In post-prohibition L.A., his establishment “Don the Beachcomber” was an instant and enormous hit. It grew into a chain and spawned many knock-offs and one significant rival, the equally excellent Tiki chain Trader Vic’s (founded by “Trader” Vic Bergeron around the same time). Tiki became a sensation.

Though Tiki décor and apparel drew on American conceptions of Polynesian culture, the cocktails (and the food, too, actually) were not Polynesian at all. In his book Potions of the Caribbean, Jeff “Beachbum” Berry, one of the foremost current disciples of Tiki, explains how both Don Beachcomber and Trader Vic actually drew on traditional cocktails, punches, and ingredients from the Caribbean, but cloaked them in Polynesian garb because it seemed far more exotic to Americans who were hungry for a sense of escape to a land faraway.
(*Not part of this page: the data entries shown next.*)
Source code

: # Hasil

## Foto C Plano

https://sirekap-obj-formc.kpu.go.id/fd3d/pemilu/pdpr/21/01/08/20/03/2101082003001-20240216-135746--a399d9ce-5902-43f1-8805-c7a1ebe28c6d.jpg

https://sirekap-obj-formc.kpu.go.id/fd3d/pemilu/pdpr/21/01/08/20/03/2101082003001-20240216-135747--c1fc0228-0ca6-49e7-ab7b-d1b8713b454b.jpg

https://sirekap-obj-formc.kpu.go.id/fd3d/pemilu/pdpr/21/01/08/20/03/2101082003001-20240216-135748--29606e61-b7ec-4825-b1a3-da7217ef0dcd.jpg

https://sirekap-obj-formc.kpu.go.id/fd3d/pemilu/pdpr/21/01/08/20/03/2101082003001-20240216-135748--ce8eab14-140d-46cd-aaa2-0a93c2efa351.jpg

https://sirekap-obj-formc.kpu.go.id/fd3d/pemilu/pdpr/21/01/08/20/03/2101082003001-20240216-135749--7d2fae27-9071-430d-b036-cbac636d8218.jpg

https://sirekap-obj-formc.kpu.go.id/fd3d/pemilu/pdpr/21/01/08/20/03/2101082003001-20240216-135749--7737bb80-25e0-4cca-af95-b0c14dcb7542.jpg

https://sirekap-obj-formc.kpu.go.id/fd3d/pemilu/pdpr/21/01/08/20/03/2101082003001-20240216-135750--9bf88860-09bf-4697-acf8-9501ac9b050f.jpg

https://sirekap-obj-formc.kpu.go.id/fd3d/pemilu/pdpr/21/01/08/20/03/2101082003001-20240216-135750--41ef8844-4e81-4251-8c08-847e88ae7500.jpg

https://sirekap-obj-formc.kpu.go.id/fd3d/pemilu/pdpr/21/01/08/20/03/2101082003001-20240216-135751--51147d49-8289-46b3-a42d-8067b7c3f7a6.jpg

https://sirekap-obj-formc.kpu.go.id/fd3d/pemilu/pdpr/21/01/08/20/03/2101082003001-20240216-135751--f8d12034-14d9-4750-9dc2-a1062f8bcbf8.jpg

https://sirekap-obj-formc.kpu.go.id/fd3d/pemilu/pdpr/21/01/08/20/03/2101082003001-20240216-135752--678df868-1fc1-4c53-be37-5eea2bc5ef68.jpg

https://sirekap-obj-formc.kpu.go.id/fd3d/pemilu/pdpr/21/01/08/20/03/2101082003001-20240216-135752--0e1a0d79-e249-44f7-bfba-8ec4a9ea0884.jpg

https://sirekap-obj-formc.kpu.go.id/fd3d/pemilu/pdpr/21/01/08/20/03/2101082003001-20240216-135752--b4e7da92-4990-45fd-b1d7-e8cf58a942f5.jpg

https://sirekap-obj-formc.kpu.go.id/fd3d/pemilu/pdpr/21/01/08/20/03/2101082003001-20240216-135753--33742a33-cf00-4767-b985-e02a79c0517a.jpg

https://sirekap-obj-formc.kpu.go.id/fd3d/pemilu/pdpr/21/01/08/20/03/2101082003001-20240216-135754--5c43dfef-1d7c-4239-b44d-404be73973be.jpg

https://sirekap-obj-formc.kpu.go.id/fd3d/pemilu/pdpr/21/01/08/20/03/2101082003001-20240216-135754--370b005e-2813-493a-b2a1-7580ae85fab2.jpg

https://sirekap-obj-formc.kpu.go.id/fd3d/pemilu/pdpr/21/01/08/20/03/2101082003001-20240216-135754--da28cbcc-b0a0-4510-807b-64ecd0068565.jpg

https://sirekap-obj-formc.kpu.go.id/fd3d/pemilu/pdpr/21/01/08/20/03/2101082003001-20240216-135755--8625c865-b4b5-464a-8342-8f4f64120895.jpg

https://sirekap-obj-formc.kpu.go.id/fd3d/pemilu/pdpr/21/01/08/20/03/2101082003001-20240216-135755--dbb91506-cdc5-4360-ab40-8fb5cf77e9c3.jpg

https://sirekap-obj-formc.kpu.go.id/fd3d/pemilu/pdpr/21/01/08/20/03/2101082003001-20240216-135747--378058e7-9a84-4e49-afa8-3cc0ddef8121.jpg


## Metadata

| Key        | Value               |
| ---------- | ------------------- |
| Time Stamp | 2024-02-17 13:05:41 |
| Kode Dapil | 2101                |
So, while we think of tropical-fruited, flower-garnished Tiki drinks as something to drink while sitting on a white sand beach in a tropical paradise, their actual purpose was to help you pretend you were in such a place when you definitely weren’t. And who, I ask you, is in more need than a tropical escapist fantasy than we who live in the minus forty-degree, snowed-in, icy lake-dotted frozen north?

But we can’t quite leave it there. As anyone who has ever listened to Garrison Keiler’s tales from Lake Wobegon knows, we Nordic types also believe in suffering. We think being cold and slightly miserable are slightly good for you, and we are secretly proud of the humble ingredients and culture we have.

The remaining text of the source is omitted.